In memory of those who died in the attacks at Tree of Life in Pittsburgh on Shabbat Vayera 5779


Rabbi Mark Cohn 
Vigil for those who died at the Tree of Life Congregation in Pittsburgh, PA on Shabbat Vayera 5779. 

Soon after I started my work in Winston-Salem 17 yrs ago, 9/11 happened. And since that dark period in American history we have had countless vigils. 

And you know why?
Because people hate. 
People hate Jews. And they hate Muslims. And they hate Christians who are too progressive. And they hate people of color. And they hate gays. And they hate lesbians. And they hate transgender folk. And they hate immigrants. 

And in a time of terrible crises, sadly, we have national leaders whose language normalize behaviors that are dangerous and threatening and a President who blamed the synagogue for a deadly shooting because they didn’t have good enough security. 

Clearly worse than people hating is people not caring. Elie Wiesel was right when he said the opposite of love is not hate - it’s indifference. 
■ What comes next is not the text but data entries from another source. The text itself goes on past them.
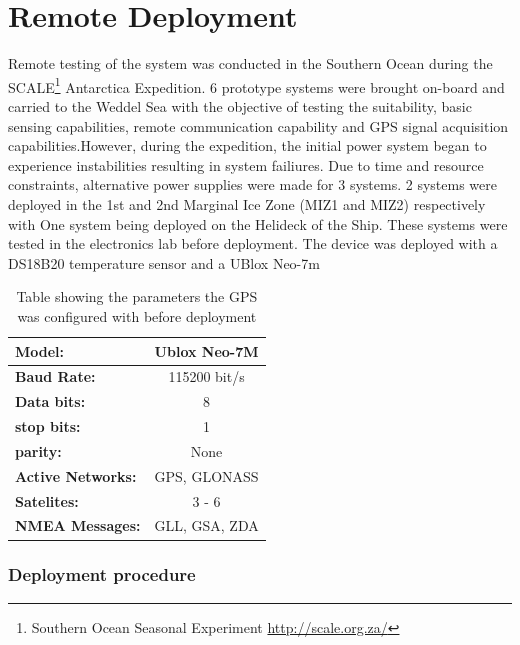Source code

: \section{Remote Deployment}
\label{sec:ch4_remotedeployment}
Remote testing of the system was conducted in the Southern Ocean during the SCALE\footnote{Southern Ocean Seasonal Experiment \url{http://scale.org.za/}} Antarctica Expedition. 6 prototype systems were brought on-board and carried to the Weddel Sea with the objective of testing the suitability, basic sensing capabilities, remote communication capability and GPS signal acquisition capabilities.However, during the expedition, the initial power system began to experience instabilities resulting in system failiures. Due to time and resource constraints, alternative power supplies were made for 3 systems. 2 systems were deployed in the 1st and 2nd Marginal Ice Zone (MIZ1 and MIZ2) respectively with One system being deployed on the Helideck of the Ship. These systems were tested in the electronics lab before deployment. The device was deployed with a DS18B20 temperature sensor and a UBlox Neo-7m 

\begin{table}[H]
    \centering
    \caption{Table showing the parameters the GPS was configured with before deployment }
    \begin{tabular}{|l|c|}
    \hline
    \textbf{Model:} & Ublox Neo-7M \\
    \hline
       \textbf{Baud Rate:}  & 115200 bit/s \\
       \hline
       \textbf{Data bits:} & 8 \\
       \hline
       \textbf{stop bits:} & 1 \\
       \hline
       \textbf{parity:} & None \\
       \hline
       \textbf{Active Networks:} & GPS, GLONASS \\
       \hline
       \textbf{Satelites:} & 3 - 6 \\
       \hline
       \textbf{NMEA Messages:} & GLL, GSA, ZDA \\
       \hline
    \end{tabular}

    \label{tab:test_remotetest_gpsconfig}
\end{table}

\subsubsection{Deployment procedure}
I am a student of history. Jews are a product of history and our history dates back some three thousand years. We joke that our holidays are about a theme - they tried to kill us. We fought back. Let’s eat. We will survive. What happened in Pittsburgh is a tragedy and the worst of its kind on American soil. We have seen far worse. But this time, friends, America and American safety and security is at threat. People say Jews are a nation’s canary in the coal mine. Not that we want special treatment. Please. We want fair and equal treatment. But: How a nation treats its Jews spells its future. We’ve not always been treated well here by individuals. But by governmental policy we have done better than elsewhere. Our safety though lies in our neighbors’ hands in many ways and we pray for good neighbors. And the outpouring of love we have felt reminds us that we have very good neighbors here in Winston-Salem. 
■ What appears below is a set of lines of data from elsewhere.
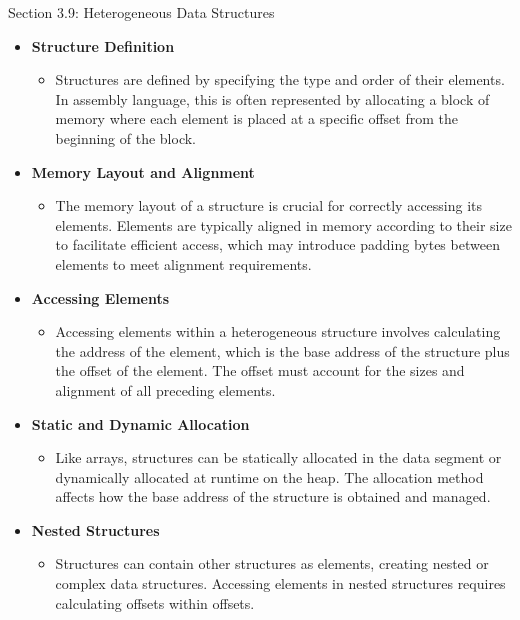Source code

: \begin{notes}{Section 3.9: Heterogeneous Data Structures}
    \begin{itemize}
        \item \textbf{Structure Definition}
        \begin{itemize}
            \item Structures are defined by specifying the type and order of their elements. In assembly language, this is often represented by allocating a block of memory where each element is placed 
            at a specific offset from the beginning of the block.
        \end{itemize}
        \item \textbf{Memory Layout and Alignment}
        \begin{itemize}
            \item The memory layout of a structure is crucial for correctly accessing its elements. Elements are typically aligned in memory according to their size to facilitate efficient access, which 
            may introduce padding bytes between elements to meet alignment requirements.
        \end{itemize}
        \item \textbf{Accessing Elements}
        \begin{itemize}
            \item Accessing elements within a heterogeneous structure involves calculating the address of the element, which is the base address of the structure plus the offset of the element. The 
            offset must account for the sizes and alignment of all preceding elements.
        \end{itemize}
        \item \textbf{Static and Dynamic Allocation}
        \begin{itemize}
            \item Like arrays, structures can be statically allocated in the data segment or dynamically allocated at runtime on the heap. The allocation method affects how the base address of the 
            structure is obtained and managed.
        \end{itemize}
        \item \textbf{Nested Structures}
        \begin{itemize}
            \item Structures can contain other structures as elements, creating nested or complex data structures. Accessing elements in nested structures requires calculating offsets within offsets.
        \end{itemize}
    \end{itemize}
    

\end{notes}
We didn’t get to this place out of nowhere. This is a continuation of events in Charlottesville in 2017, which was steeped in something much deeper, much darker, much older. As a nation, we have to have a significant look at ourselves and how we talk. And while civil discourse was a popular theme during the High Holy Days among many of my colleagues, one of my colleagues in NY spent a sermon on antisemitism and its growth in Europe over the last two decades and its growth in these United States over the last decade. Incidents are up sharply. And there is another antisemitism that is just as insidious and dangerous and that occurs on college campuses - not with gunfire but with violence at times and with steep antisemitism in the form BDS, displaying signs equating Israelis with Nazis, the burning of Israeli flags and the refusal to allow for discussion of the possibility that Israel is right - let alone has a right to exist. Cloaked in being anti-Israel, words that call for the death of Jews and the use Nazi symbols is antisemitism. 

I have to tell you it is quite something when it is my friends and colleagues in Israel who have reached out to me in the last few days because they are worried for my safety and that of my community when normally it is me and we who reach out to them. 

We are under attack as Jews. We always are. We just have times of calm and times of terror. And the leadership of a country sets the tone. And the tone has to change. Because when you are a country as massive as ours and with as much global influence - words matter. Whether in press conferences or in tweets, at rallies or at a table. As Jews we use words in study because words leads to action. So what are we going to do about what has occurred - beyond this evening?

Here are five suggestions:
1. Vote. Get politically or communally active. And realize what issues and policies we can advocate and support to make a positive difference. 
2. Give back. Someone today has it worse than you. Help him or her make it better. A generous heart will soften this world. 
3. Hug your loved ones. Just do. Unconditionally. Because life can be cut short. 
4. If you are Jewish, come to shul. Show the haters that they will never win. Fill these pews on Shabbat and remember that it is the chutzpah of our continuing to gather and practice our sacred tradition that angers them the most. It’s not a reason to pray - but it’s a reminder to make sure we appreciate how sacred our heritage is.
5. Learn why they hate the Jews: Because we love, because we accept, because we struggle with ideas about God, because we are ancient and modern, because we allow a multiplicity of ideas under one roof and even on one page, because despite many who have tried - entire kingdoms and empires: we elude removal and annihilation.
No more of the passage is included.